A machine learning-based weather prediction program developed by DeepMind researchers called “GraphCast” can predict weather variables over the span of 10 days, in under one minute. In a report, scientists highlight that GraphCast has outperformed traditional weather pattern prediction technologies at a 90% verification rate.
The AI-powered weather prediction program works by taking in “the two most recent states of Earth’s weather,” which includes the variables from the time of the test and six hours prior. Using that data, GraphCast can predict what the state of the weather will be in six hours.
In practice, AI has already showcased its applicability in the real world. The tool predicted the landfall of Hurricane Lee in Long Island 10 days before it happened, while the traditional weather prediction technologies being used by meteorologists at the time lagged behind. Forecasts made by standard weather simulations can take longer because traditionally, models have to account for complicated physics and fluid dynamics to make accurate predictions.
Not only does the weather prediction algorithm outperform traditional technologies to forecast weather patterns in terms of pace and scale, GraphCast can also predict severe weather events, which includes tropical cyclones and waves of extreme temperatures over regions. And because the algorithm can be re-trained with recent data, scientists believe that the tool will only get better at predicting oscillations in weather patterns that coincide with grander changes that align with climate change.

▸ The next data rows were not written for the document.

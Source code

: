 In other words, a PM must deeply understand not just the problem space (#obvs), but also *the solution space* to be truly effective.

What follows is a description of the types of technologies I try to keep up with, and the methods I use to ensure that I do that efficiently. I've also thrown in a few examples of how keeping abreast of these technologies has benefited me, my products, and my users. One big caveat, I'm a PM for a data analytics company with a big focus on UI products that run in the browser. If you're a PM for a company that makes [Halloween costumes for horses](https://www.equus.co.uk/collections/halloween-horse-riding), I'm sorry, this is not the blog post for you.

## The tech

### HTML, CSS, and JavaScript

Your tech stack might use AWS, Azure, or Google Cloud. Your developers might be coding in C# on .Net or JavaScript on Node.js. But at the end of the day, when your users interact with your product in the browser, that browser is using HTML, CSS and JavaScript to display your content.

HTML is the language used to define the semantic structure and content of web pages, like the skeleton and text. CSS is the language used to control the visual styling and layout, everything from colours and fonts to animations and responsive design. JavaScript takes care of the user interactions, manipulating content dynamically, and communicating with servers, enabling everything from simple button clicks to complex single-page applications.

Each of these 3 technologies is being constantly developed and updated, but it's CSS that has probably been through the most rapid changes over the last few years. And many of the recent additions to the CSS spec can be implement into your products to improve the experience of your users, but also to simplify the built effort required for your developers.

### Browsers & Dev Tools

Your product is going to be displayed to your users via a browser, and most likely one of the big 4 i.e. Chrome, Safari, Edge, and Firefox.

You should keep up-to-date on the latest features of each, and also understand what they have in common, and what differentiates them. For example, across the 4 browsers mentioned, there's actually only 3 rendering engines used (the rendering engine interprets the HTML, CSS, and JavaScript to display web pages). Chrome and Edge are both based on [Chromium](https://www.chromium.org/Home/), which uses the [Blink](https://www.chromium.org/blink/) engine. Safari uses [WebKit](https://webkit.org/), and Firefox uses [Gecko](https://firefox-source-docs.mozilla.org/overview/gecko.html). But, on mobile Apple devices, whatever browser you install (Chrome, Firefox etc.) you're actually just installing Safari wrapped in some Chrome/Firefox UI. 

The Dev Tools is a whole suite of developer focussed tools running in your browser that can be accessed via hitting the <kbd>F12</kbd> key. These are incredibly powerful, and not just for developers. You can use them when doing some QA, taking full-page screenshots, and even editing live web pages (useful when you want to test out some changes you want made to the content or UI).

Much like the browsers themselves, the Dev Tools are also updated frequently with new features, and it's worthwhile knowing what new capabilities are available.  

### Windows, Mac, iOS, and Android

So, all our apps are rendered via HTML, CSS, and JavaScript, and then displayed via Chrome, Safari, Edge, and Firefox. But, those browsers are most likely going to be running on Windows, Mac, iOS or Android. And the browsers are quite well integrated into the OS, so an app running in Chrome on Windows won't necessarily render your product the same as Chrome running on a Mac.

Soon, GraphCast, or at least the basis of the AI algorithm that powers its predictions, might pop up into more mainstream services. According to Wired, Google might be exploring how to integrate GraphCast into its products. The call for better storm modeling has already paved a path for supercomputers in the space. The NOAA (National Oceanic and Atmospheric Administration) says it has been working to develop models that will provide more accurate readings on when severe weather events might occur and importantly, the intensity forecasts for hurricanes.